Design revealed for the Inuit Heritage Center,
Danish architecture firm Dorte Mandrup has won an international competition to design the Nunavut Inuit Heritage Center (NIHC) in Nunavut,
Canada, on the northern edge of the provincial capital of Iqaluit.
The Mandrup project, which is partly located underground, is guided by landscape, snow and wind movement.
The building is inspired by the “patterns formed in the snow by the prevailing winds”.
Dorte Mandrup won the competition with Record Guy Architects, LEES + Associates and Adjeleian Allen Rubeli
EXP, Pageau Morel, Altus Group, and original advisors Kirt Ejesiak and Alexander Flaherty.
According to the company, the winds, known as kalutoqaniq –
producing sculptural shapes like drifting sand – have long acted as a natural way-finding system for the Inuit.
The building is carved into the rocky hillside overlooking Iqaluit and is drawn in the curves and longitudinal features of the landscape.
Design features
Set to be built on the Iqaluit landscape, the facility will have an area of 55,000 sq ft (5,110 sq m),
It will include a café, workshop area and preservation laboratory.
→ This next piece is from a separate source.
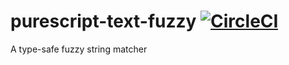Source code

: # purescript-text-fuzzy [![CircleCI](https://circleci.com/gh/citizennet/purescript-fuzzy.svg?style=badge)](https://circleci.com/gh/citizennet/purescript-fuzzy)
A type-safe fuzzy string matcher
shop, daycare center, hostel, offices and connected to a large outdoor area,
which provide spaces for traditional practices such as carving, kayak building,
tool making, and berry picking.
Once completed, the center will promote greater awareness of Inuit culture and support cultural healing and reconciliation between Inuit and non-Inuit,
By providing a place where Inuit can reconnect with their collective past through objects,
stories, and activities.”
The Nunavut Inuit Heritage Center is an exceptional project
The Nunavut Inuit Heritage Center is an extraordinary project as working in this context
requires both extreme sensitivity and consideration of the landscape and its cultural significance.”
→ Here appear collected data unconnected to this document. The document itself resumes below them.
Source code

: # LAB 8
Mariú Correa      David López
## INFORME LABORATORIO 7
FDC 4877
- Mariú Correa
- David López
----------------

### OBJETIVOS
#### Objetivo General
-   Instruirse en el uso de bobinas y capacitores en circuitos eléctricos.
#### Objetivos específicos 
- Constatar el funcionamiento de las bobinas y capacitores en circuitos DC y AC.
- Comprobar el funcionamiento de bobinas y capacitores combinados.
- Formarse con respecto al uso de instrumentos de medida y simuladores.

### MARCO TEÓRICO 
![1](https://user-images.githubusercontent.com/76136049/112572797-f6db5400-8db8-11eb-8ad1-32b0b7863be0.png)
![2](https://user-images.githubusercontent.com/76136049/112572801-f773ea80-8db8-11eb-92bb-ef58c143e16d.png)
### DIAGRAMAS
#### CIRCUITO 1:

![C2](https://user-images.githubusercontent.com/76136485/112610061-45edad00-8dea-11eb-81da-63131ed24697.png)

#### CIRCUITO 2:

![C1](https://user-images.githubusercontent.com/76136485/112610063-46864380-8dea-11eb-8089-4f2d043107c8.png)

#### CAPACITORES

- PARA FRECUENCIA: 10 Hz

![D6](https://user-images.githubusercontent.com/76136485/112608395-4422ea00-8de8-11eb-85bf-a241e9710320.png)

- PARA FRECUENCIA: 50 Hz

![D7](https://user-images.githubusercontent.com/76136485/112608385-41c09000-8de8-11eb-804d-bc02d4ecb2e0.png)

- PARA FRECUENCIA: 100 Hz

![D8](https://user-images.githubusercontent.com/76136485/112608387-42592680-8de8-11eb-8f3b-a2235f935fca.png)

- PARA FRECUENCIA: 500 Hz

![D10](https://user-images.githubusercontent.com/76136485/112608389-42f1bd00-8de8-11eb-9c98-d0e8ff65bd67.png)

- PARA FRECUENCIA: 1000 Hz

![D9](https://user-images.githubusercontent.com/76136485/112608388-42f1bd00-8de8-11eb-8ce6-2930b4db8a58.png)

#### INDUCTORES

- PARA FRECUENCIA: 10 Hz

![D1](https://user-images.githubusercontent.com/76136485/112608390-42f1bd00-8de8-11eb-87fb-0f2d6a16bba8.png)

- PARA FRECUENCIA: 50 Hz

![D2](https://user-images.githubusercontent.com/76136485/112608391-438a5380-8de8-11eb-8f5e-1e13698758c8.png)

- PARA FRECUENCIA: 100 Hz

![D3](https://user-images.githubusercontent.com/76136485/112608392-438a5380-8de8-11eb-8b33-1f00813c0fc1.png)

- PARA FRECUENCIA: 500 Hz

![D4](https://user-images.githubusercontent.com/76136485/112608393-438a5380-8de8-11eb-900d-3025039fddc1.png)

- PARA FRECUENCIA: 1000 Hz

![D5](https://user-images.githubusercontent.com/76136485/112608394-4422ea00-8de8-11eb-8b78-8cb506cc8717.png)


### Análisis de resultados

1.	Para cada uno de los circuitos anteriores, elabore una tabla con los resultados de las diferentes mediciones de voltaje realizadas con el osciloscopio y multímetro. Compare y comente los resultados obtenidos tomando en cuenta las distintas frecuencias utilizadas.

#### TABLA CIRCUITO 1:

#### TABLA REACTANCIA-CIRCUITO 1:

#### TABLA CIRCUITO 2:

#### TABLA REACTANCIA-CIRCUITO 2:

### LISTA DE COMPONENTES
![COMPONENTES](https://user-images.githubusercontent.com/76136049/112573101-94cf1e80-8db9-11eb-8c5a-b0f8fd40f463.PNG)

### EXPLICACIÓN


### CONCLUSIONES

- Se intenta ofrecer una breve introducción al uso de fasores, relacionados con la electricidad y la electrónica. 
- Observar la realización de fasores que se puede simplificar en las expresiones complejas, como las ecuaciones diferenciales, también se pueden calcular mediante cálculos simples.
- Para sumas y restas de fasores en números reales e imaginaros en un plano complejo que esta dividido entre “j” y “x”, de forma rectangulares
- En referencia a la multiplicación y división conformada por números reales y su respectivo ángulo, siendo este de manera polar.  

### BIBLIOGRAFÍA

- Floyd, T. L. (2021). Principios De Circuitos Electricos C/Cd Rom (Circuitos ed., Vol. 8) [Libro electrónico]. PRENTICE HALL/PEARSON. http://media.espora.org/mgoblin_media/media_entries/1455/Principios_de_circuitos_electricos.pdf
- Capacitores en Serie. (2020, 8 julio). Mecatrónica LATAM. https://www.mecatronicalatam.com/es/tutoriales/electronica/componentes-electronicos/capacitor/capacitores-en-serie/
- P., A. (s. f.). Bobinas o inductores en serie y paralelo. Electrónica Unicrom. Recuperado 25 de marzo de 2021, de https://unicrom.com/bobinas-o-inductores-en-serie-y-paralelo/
The community has long worked tirelessly to create a place for the Inuit to collect precious heritage
and share unique and specialized knowledge that remains essential to future generations and is in grave danger of fading away.
While a jury statement read,
“The winning proposal convinced the jury with their beautiful and poetic response to the requirements outlined in the feasibility study and during March Design Week in Iqaluit.”
The jury members felt Mandrup heard and understood the community’s perspectives regarding traditional Inuit knowledge and healing potential for NIHC.”
The reference to kalutoqaniq resonated with the jury, the prevailing wind causing hues and shapes in the snowdrifts.”
While the project will be built in Iqaluit in respect of the Canadian government’s commitment to the Nunavut Convention,
which is to be developed as an “urgent need for a regional heritage facility”.
As explained by the studio, the new center will also encourage the growth of local heritage and foster a network of cultural centers across the region.
Where the Inuit can reconnect with their heritage and find a stronger sense of identity and culture.
While the studio takes advantage of the ample land area and gives it back to the building by creating a spacious roof.
The rooftop, which blends into the landscape, provides a fresh natural outdoor gathering place with great views of the vast tundra.